Petugas PLN Cek Meteran Diduga Janggal, Warga di Seluma Protes

Kiri: Konsumen. Kanan: Ridho, kepala PLN Tais. Bawah: Meteran listrik yang diduga anomali/Foto: sahabatrakyat.com-anto

SELUMA, sahabatrakyat.com– TN, warga di Kelurahan Betungan, Kecamatan Sukaraja,
Seluma mengaku protes dan keberatan setelah tiga orang yang mengaku sebagai petugas
PLN Tais mendatangi kediamannya untuk memeriksa meteran listrik alias Kwh.

Selain tak menunjukkan surat tugas, TN mengaku kesal karena meteran yang sudah
dibongkar petugas itu tidak dipasang seperti sedia kala setelah dicek. Apalagi tak
lama setelah petugas pergi, ada percikan listrik dari meteran tersebut.

TN menuturkan, tiga orang yang mengaku dari PLN Tais itu datang pada Jumat
(25/6/2021) sekitar pukul 13.30 WIB. Mereka diketahui berinisial AG, RY dan WD.
TN mengaku diberitahu bahwa meteran listriknya bermasalah sehingga tidak berfungsi
normal.

“Seluruh instalasi dibongkar dan segelnya rusak. Tak bisa diperbaiki lagi oleh oknum
petugas. Sementara hasil dari pemeriksaan instalasi tidak ditemukan kejanggalan,”
kata TN kepada sahabatrakyat.com

Karena tidak terpasang seperti semula, lanjut TN, pada malam hari sekitar pukul
18.00 WIB, ia lalu melihat percikan api dari meteran. Karena khawatir terjadi apa-
apa, ia lalu mematikan NCB. Lalu ia menghubungi call center 123 pusat pengaduan PLN.
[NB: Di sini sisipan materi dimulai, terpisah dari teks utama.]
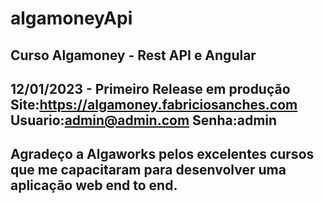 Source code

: # algamoneyApi
Curso Algamoney - Rest API e Angular
------------------------------------------------
12/01/2023 - Primeiro Release em produção
Site:https://algamoney.fabriciosanches.com
Usuario:admin@admin.com
Senha:admin
------------------------------------------------
Agradeço a Algaworks pelos excelentes cursos que
me capacitaram para desenvolver uma aplicação web
end to end.
--------------------------------------------------
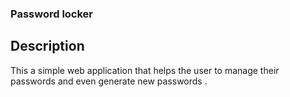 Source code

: ### Password locker

## Description
This a simple web application that helps the user to manage their passwords and even generate new passwords . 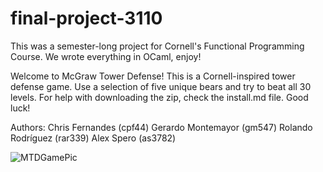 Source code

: # final-project-3110


This was a semester-long project for Cornell's Functional Programming Course.
We wrote everything in OCaml, enjoy!


Welcome to McGraw Tower Defense! This is a Cornell-inspired tower defense game. 
Use a selection of five unique bears and try to beat all 30 levels. For help with
downloading the zip, check the install.md file. Good luck!


Authors:
Chris Fernandes (cpf44)
Gerardo Montemayor (gm547)
Rolando Rodríguez (rar339)
Alex Spero (as3782)


![MTDGamePic](https://media.github.coecis.cornell.edu/user/13925/files/2c9a30b3-0dc7-4943-b146-b78374d0e92c)

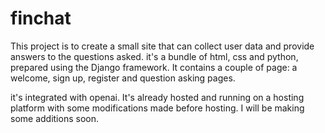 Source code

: # finchat

This project is to create a small site that can collect user data and provide answers to the questions asked.
it's a bundle of html, css and python, prepared using the Django framework.
It contains a couple of page: a welcome, sign up, register and question asking pages.

it's integrated with openai.
It's already hosted and running on a hosting platform with some modifications made before hosting.
I will be making some additions soon.
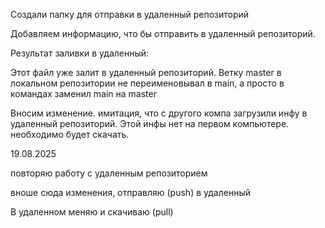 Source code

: Создали папку для отправки в удаленный репозиторий

Добавляем информацию, что бы отправить в удаленный репозиторий.

Результат заливки в удаленный:

Этот файл уже залит в удаленный репозиторий.
Ветку master в локальном репозитории не переименовывал в main, а просто в командах заменил main на master

Вносим изменение. имитация, что с другого компа загрузили инфу в удаленный репозиторий.
Этой инфы нет на первом компьютере.
необходимо будет скачать.


19.08.2025

повторяю работу с удаленным репозиторием

вноше сюда изменения, отправляю (push) в удаленный

В удаленном меняю и скачиваю (pull) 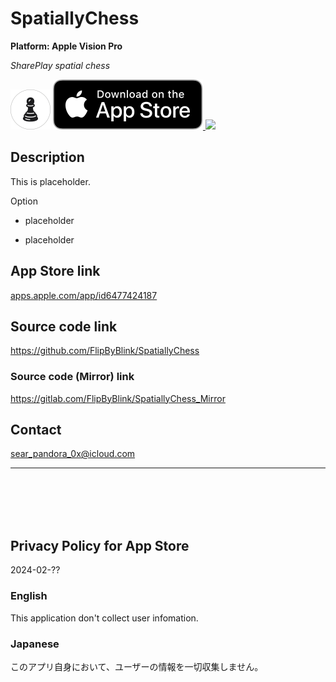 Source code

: SpatiallyChess
==============
__Platform: Apple Vision Pro__

_SharePlay spatial chess_

<img src="SpatiallyChess/Supporting files/Rest/README assets/icon.png" width="64">

<a href="https://apps.apple.com/app/id6477424187" target="blank">
    <img src="SpatiallyChess/Supporting files/Rest/README assets/appstore_badge.svg">
</a>

<img src="SpatiallyChess/Supporting files/Rest/README assets/screenshot1200w.png" width="600">


Description
------------
This is placeholder.


Option

- placeholder

- placeholder


App Store link
--------------
[apps.apple.com/app/id6477424187](https://apps.apple.com/app/id6477424187)


Source code link
-----------------
https://github.com/FlipByBlink/SpatiallyChess

### Source code (Mirror) link
https://gitlab.com/FlipByBlink/SpatiallyChess_Mirror


Contact
--------
sear_pandora_0x@icloud.com


* * *

<br>
<br>
<br>
<br>


Privacy Policy for App Store
----------------------------
2024-02-??

### English
This application don't collect user infomation.

### Japanese
このアプリ自身において、ユーザーの情報を一切収集しません。


<br>
<br>
<br>
<br>


<!-- URL "Support page for App Store" -->
<!-- https://flipbyblink.github.io/SpatiallyChess/ -->
<!-- URL "Privacy Policy for App Store" -->
<!-- https://flipbyblink.github.io/SpatiallyChess/#privacy-policy-for-app-store -->
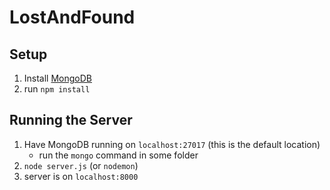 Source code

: # LostAndFound

## Setup

1. Install [MongoDB](https://www.mongodb.com/download-center/community)
2. run `npm install`

## Running the Server

1. Have MongoDB running on `localhost:27017` (this is the default location)
   * run the `mongo` command in some folder
2. `node server.js` (or `nodemon`)
3. server is on `localhost:8000`
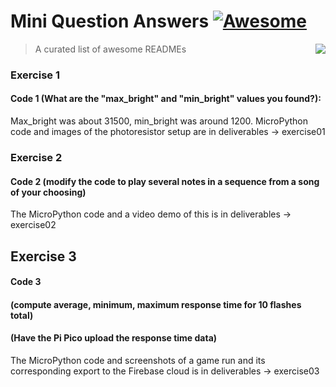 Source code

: # Mini Question Answers [![Awesome](https://cdn.jsdelivr.net/gh/sindresorhus/awesome@d7305f38d29fed78fa85652e3a63e154dd8e8829/media/badge.svg)](https://github.com/sindresorhus/awesome#readme)
> A curated list of awesome READMEs
> <img src="icon.png" align="right"/>

### Exercise 1
#### Code 1 (What are the "max_bright" and "min_bright" values you found?):
Max_bright was about 31500, min_bright was around 1200. MicroPython code and images of the photoresistor setup are in deliverables -> exercise01


### Exercise 2
#### Code 2 (modify the code to play several notes in a sequence from a song of your choosing)
The MicroPython code and a video demo of this is in deliverables -> exercise02

## Exercise 3
#### Code 3 
#### (compute average, minimum, maximum response time for 10 flashes total)
#### (Have the Pi Pico upload the response time data)
The MicroPython code and screenshots of a game run and its corresponding export to the Firebase cloud is in deliverables -> exercise03
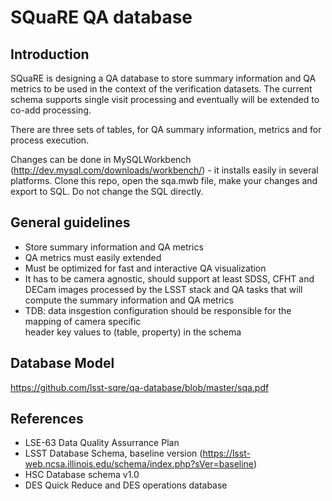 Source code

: # SQuaRE QA database

## Introduction
  
  SQuaRE is designing a QA database to store summary information 
  and QA metrics to be used in the context of the verification datasets. The current schema supports single visit processing and eventually  will be extended to co-add processing. 
  
  There are three sets of tables, for QA summary information, metrics and for process execution.
  
  Changes can be done in MySQLWorkbench (http://dev.mysql.com/downloads/workbench/) - it installs easily in several platforms. Clone this repo, open the sqa.mwb file, make your changes and export to SQL. Do not change the SQL directly.

## General guidelines
  
  - Store summary information and QA metrics
  - QA metrics must easily extended 
  - Must be optimized for fast and interactive QA visualization
  - It has to be camera agnostic, should support at least SDSS, CFHT and DECam images processed by the LSST stack and QA tasks that will compute the summary information and QA metrics 
  - TDB: data insgestion configuration should be responsible for the mapping of camera specific  
    header key values to (table, property) in the schema

## Database Model

https://github.com/lsst-sqre/qa-database/blob/master/sqa.pdf

## References
  - LSE-63 Data Quality Assurrance Plan
  - LSST Database Schema, baseline version (https://lsst-web.ncsa.illinois.edu/schema/index.php?sVer=baseline)
  - HSC Database schema v1.0 
  - DES Quick Reduce and DES operations database
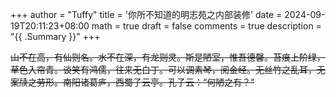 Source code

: +++
author = "Tuffy"
title = '你所不知道的明志苑之内部装修'
date = 2024-09-19T20:11:23+08:00
math = true 
draft = false
comments = true
description = "{{ .Summary }}"
+++

~~山不在高，有仙则名。水不在深，有龙则灵。斯是陋室，惟吾德馨。苔痕上阶绿，草色入帘青。谈笑有鸿儒，往来无白丁。可以调素琴，阅金经。无丝竹之乱耳，无案牍之劳形。南阳诸葛庐，西蜀子云亭。孔子云：“何陋之有？”~~

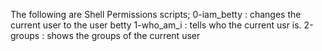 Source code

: The following are Shell Permissions scripts;
0-iam_betty : changes the current user to the user betty
1-who_am_i : tells who the current usr is.
2-groups : shows the groups of the current user

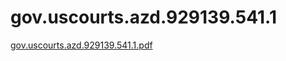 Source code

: # gov.uscourts.azd.929139.541.1

[gov.uscourts.azd.929139.541.1.pdf](gov%20uscourts%20azd%20929139%20541%201%206399d2d4ca0e47f78bf4a1963980b625/gov.uscourts.azd.929139.541.1.pdf) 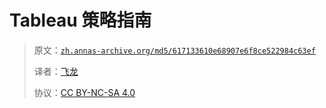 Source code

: # Tableau 策略指南

> 原文：[`zh.annas-archive.org/md5/617133610e68907e6f8ce522984c63ef`](https://zh.annas-archive.org/md5/617133610e68907e6f8ce522984c63ef)
> 
> 译者：[飞龙](https://github.com/wizardforcel)
> 
> 协议：[CC BY-NC-SA 4.0](http://creativecommons.org/licenses/by-nc-sa/4.0/) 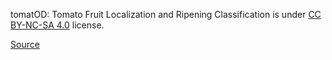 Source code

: tomatOD: Tomato Fruit Localization and Ripening Classification is under [CC BY-NC-SA 4.0](https://creativecommons.org/licenses/by-nc-sa/4.0/) license.

[Source](https://github.com/up2metric/tomatOD) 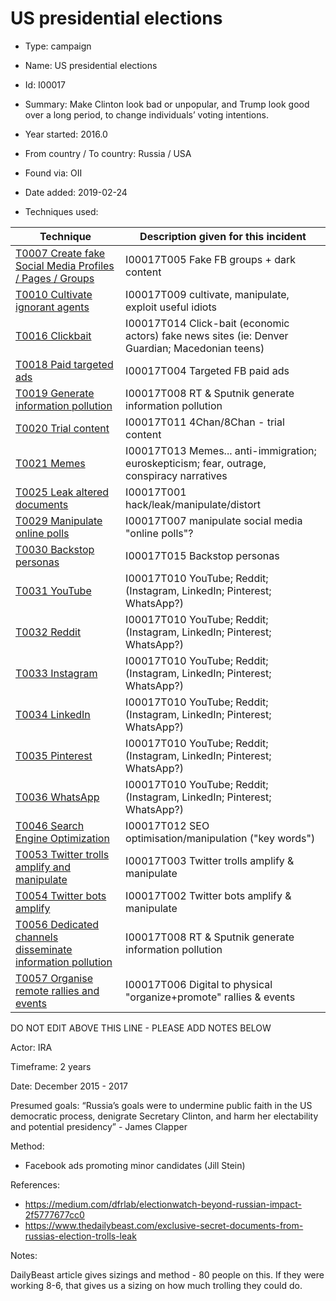 # US presidential elections

* Type: campaign

* Name: US presidential elections

* Id: I00017

* Summary: Make Clinton look bad or unpopular, and Trump look good over a long period, to change individuals’ voting intentions. 

* Year started: 2016.0

* From country / To country: Russia / USA

* Found via: OII

* Date added: 2019-02-24

* Techniques used: 

| Technique | Description given for this incident |
| --------- | ------------------------- |
| [T0007 Create fake Social Media Profiles / Pages / Groups](../techniques/T0007.md) | I00017T005 Fake FB groups + dark content |
| [T0010 Cultivate ignorant agents](../techniques/T0010.md) | I00017T009 cultivate, manipulate, exploit useful idiots |
| [T0016 Clickbait](../techniques/T0016.md) | I00017T014 Click-bait (economic actors) fake news sites (ie: Denver Guardian; Macedonian teens) |
| [T0018 Paid targeted ads](../techniques/T0018.md) | I00017T004 Targeted FB paid ads |
| [T0019 Generate information pollution](../techniques/T0019.md) | I00017T008 RT & Sputnik generate information pollution |
| [T0020 Trial content](../techniques/T0020.md) | I00017T011 4Chan/8Chan - trial content |
| [T0021 Memes](../techniques/T0021.md) | I00017T013 Memes... anti-immigration; euroskepticism; fear, outrage, conspiracy narratives |
| [T0025 Leak altered documents](../techniques/T0025.md) | I00017T001 hack/leak/manipulate/distort |
| [T0029 Manipulate online polls](../techniques/T0029.md) | I00017T007 manipulate social media "online polls"?  |
| [T0030 Backstop personas](../techniques/T0030.md) | I00017T015 Backstop personas |
| [T0031 YouTube](../techniques/T0031.md) | I00017T010 YouTube; Reddit; (Instagram, LinkedIn; Pinterest; WhatsApp?) |
| [T0032 Reddit](../techniques/T0032.md) | I00017T010 YouTube; Reddit; (Instagram, LinkedIn; Pinterest; WhatsApp?) |
| [T0033 Instagram](../techniques/T0033.md) | I00017T010 YouTube; Reddit; (Instagram, LinkedIn; Pinterest; WhatsApp?) |
| [T0034 LinkedIn](../techniques/T0034.md) | I00017T010 YouTube; Reddit; (Instagram, LinkedIn; Pinterest; WhatsApp?) |
| [T0035 Pinterest](../techniques/T0035.md) | I00017T010 YouTube; Reddit; (Instagram, LinkedIn; Pinterest; WhatsApp?) |
| [T0036 WhatsApp](../techniques/T0036.md) | I00017T010 YouTube; Reddit; (Instagram, LinkedIn; Pinterest; WhatsApp?) |
| [T0046 Search Engine Optimization](../techniques/T0046.md) | I00017T012 SEO optimisation/manipulation ("key words") |
| [T0053 Twitter trolls amplify and manipulate](../techniques/T0053.md) | I00017T003 Twitter trolls amplify & manipulate |
| [T0054 Twitter bots amplify](../techniques/T0054.md) | I00017T002 Twitter bots amplify & manipulate |
| [T0056 Dedicated channels disseminate information pollution](../techniques/T0056.md) | I00017T008 RT & Sputnik generate information pollution |
| [T0057 Organise remote rallies and events](../techniques/T0057.md) | I00017T006 Digital to physical "organize+promote" rallies & events |

DO NOT EDIT ABOVE THIS LINE - PLEASE ADD NOTES BELOW

Actor: IRA

Timeframe: 2 years

Date: December 2015 - 2017

Presumed goals: “Russia’s goals were to undermine public faith in the US democratic process, denigrate Secretary Clinton, and harm her electability and potential presidency” - James Clapper

Method:

* Facebook ads promoting minor candidates (Jill Stein)

References:
* https://medium.com/dfrlab/electionwatch-beyond-russian-impact-2f5777677cc0
* https://www.thedailybeast.com/exclusive-secret-documents-from-russias-election-trolls-leak

Notes:

DailyBeast article gives sizings and method - 80 people on this.  If they were working 8-6, that gives us a sizing on how much trolling they could do. 

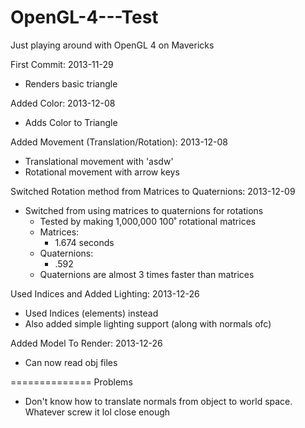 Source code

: OpenGL-4---Test
===============

Just playing around with OpenGL 4 on Mavericks

First Commit: 2013-11-29
- Renders basic triangle 

Added Color: 2013-12-08
- Adds Color to Triangle

Added Movement (Translation/Rotation): 2013-12-08
- Translational movement with 'asdw'
- Rotational movement with arrow keys

Switched Rotation method from Matrices to Quaternions: 2013-12-09
- Switched from using matrices to quaternions for rotations
  - Tested by making 1,000,000 100˚ rotational matrices
  - Matrices:
    - 1.674 seconds
  - Quaternions: 
    - .592
  - Quaternions are almost 3 times faster than matrices
  

Used Indices and Added Lighting: 2013-12-26
- Used Indices (elements) instead
- Also added simple lighting support (along with normals ofc)

Added Model To Render: 2013-12-26
- Can now read obj files


==============
Problems

- Don't know how to translate normals from object to world space. Whatever screw it lol close enough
Petugas PLN Sukaraja pun menanggapi laporan TN sekitar pukul 21.00 WIB. Dua petugas
lalu memperbaiki meteran listriknya yang rusak tadi. Listrik di rumah TN pun kembali
normal.

Meski sudah normal, TN menyesalkan oknum petugas yang mengaku dari PLT Tais yang
membuka meteran listriknya namun tidak bisa dikembalikan ke kondisi semula. Ia minta
ada penjelasan PLN.

“Seharusnya kalo memang KWH saya ada masalah pihak PLN bisa mengganti dengan KWH
yang baru. Bukan seenak nyamembongkar KWH saya tampa ada prosedur sehingga perbuatan oknum tersebut menurut saya diluar prosedur PT PLN Persero,” kata TN.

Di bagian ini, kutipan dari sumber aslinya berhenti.